___ Provided records
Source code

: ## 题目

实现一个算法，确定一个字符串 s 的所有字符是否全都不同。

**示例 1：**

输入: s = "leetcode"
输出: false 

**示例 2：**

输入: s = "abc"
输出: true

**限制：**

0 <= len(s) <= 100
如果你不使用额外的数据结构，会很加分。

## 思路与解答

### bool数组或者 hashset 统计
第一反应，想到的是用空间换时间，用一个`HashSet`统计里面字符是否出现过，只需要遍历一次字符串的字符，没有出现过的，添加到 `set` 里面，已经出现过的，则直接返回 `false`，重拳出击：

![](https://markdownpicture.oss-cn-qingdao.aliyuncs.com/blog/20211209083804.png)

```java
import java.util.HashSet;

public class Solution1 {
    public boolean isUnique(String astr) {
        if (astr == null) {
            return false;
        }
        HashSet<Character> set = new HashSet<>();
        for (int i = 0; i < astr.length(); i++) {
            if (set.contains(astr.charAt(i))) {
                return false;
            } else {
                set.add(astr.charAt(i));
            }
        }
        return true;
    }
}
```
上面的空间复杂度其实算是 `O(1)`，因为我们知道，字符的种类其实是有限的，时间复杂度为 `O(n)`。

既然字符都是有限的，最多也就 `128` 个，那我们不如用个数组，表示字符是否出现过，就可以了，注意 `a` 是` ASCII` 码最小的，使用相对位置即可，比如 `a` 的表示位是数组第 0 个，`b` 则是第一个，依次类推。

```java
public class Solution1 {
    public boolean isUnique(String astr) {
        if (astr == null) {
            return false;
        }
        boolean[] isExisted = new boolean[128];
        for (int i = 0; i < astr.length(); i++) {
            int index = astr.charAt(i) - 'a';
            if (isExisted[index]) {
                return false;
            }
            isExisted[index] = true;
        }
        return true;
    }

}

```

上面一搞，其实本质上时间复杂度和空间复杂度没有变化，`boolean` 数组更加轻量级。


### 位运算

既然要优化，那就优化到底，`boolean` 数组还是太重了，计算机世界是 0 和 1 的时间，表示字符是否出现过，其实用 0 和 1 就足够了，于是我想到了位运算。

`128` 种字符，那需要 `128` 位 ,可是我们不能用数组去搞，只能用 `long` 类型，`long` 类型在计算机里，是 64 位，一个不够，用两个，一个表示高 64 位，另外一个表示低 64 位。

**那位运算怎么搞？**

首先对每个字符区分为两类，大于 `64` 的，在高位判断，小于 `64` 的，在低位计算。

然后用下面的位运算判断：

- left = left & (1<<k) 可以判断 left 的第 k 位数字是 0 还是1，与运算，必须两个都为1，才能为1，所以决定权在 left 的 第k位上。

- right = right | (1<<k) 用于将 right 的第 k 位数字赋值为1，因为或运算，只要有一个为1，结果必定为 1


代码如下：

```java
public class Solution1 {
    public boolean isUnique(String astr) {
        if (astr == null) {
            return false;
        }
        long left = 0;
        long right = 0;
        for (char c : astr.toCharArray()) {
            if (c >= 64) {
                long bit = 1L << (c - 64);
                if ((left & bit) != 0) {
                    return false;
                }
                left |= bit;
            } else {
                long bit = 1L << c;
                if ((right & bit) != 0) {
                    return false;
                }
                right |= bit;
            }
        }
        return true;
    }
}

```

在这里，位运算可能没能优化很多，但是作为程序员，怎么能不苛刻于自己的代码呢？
______
*Prompt:*
Pull every line holding "charAt" out of the records.

*Result for this exercise:*
            if (set.contains(astr.charAt(i))) {
                set.add(astr.charAt(i));
            int index = astr.charAt(i) - 'a';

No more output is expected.